I'm trying to simplify the following expression:
$$ 2 y + \lceil \frac{x – y(y + 1)}{y + 1} \rceil + 1 $$
where
$$ y = \lfloor \frac{\sqrt{4x + 1} – 1}{2} \rfloor $$
(I deliberately cut up the expression using $y$ for readability, do tell me if I shouldn't.)

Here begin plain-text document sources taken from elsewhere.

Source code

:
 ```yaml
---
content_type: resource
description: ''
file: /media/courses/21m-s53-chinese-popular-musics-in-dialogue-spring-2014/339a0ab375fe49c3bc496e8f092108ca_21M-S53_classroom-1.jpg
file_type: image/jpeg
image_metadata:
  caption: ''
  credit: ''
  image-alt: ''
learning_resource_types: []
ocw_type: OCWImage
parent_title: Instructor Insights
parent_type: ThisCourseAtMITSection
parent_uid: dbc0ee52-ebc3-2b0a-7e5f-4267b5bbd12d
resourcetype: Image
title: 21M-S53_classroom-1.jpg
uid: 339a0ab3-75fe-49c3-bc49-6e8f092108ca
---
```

The problem is I think this expression should be equal to $\lceil 2 \sqrt{x} \rceil$ for any integers x, but I'm not able to prove it. The values for the first $2^{64}$ integers correspond, but this is of course no formal proof. I'm stuck at the moment at expression:
$$ \lceil \frac{x}{y} \rceil + y $$
where
$$ y = \lfloor \frac{\sqrt{4x + 1} + 1}{2} \rfloor $$
although this may be a dead end.
I guess my question also includes the more general question: how does one prove an equality between two expressions with variable $x \in \mathbb{N}$ containing floor and ceiling functions?
Best Answer
$$y=\lfloor \frac{\sqrt{4x+1}-1}2 \rfloor $$ $$\frac{\sqrt{4x+1}-1}2 \in \Big[y,y+1\Big) $$ $$\frac{\sqrt{4x+1}}2 \in \Big[y+\frac12, y+\frac32\Big)$$ $$\sqrt{x+\frac14} \in \Big[y+\frac12, y+\frac32\Big)$$ $$x+\frac14 \in \Big[(y+1/2)^2,(y+3/2)^2\Big)$$ $$x \in \Big[(y)(y+1),(y+1)(y+2)\Big)$$ You can see that this perfectly partitions all values of $x$, as these intervals do not overlap for distinct integer values of $y$. $$x=(y+1)(y+k), k \in \Big[0,2\Big)$$ $$2y+\lceil\frac{x-y(y+1)}{y+1}\rceil+1 = 2y+\lceil k \rceil+1$$ Let's do some casework:
If $k=0$: $$x=y^2+y$$ $$y^2<x<(y+0.5)^2 \text{except for $y=0$ which only happens for $x=0$ or $x=1$.} $$ $$\lceil 2\sqrt{x} \rceil = 2y+1 = 2y+\lceil k \rceil+1 = 2y+\lceil\frac{x-y(y+1)}{y+1}\rceil+1$$ If $k \in \Big(0,1\Big]$: $$x \in (y^2+y,y^2+2y+1]$$ $$x \in [y^2+y+1,y^2+2y+1] \text{ as } x \text{ is an integer.}$$ $$(y+0.5)^2<x\leq(y+1)^2$$ $$\lceil 2\sqrt{x} \rceil = 2y+2 = 2y+\lceil k \rceil+1 = 2y+\lceil\frac{x-y(y+1)}{y+1}\rceil+1$$ If $k \in \Big(1,2\Big)$: $$x \in (y^2+2y+1,y^2+3y+2)$$ $$x \in [y^2+2y+2,y^2+3y+1]] \text{ as } x \text{ is an integer.}$$ $$(y+1)^2<x\leq(y+1.5)^2$$ $$\lceil 2\sqrt{x} \rceil = 2y+3 = 2y+\lceil k \rceil+1 = 2y+\lceil\frac{x-y(y+1)}{y+1}\rceil+1$$ Therefore $\lceil 2\sqrt{x} \rceil = 2y+\lceil\frac{x-y(y+1)}{y+1}\rceil+1$ for all positive integer values of $x$.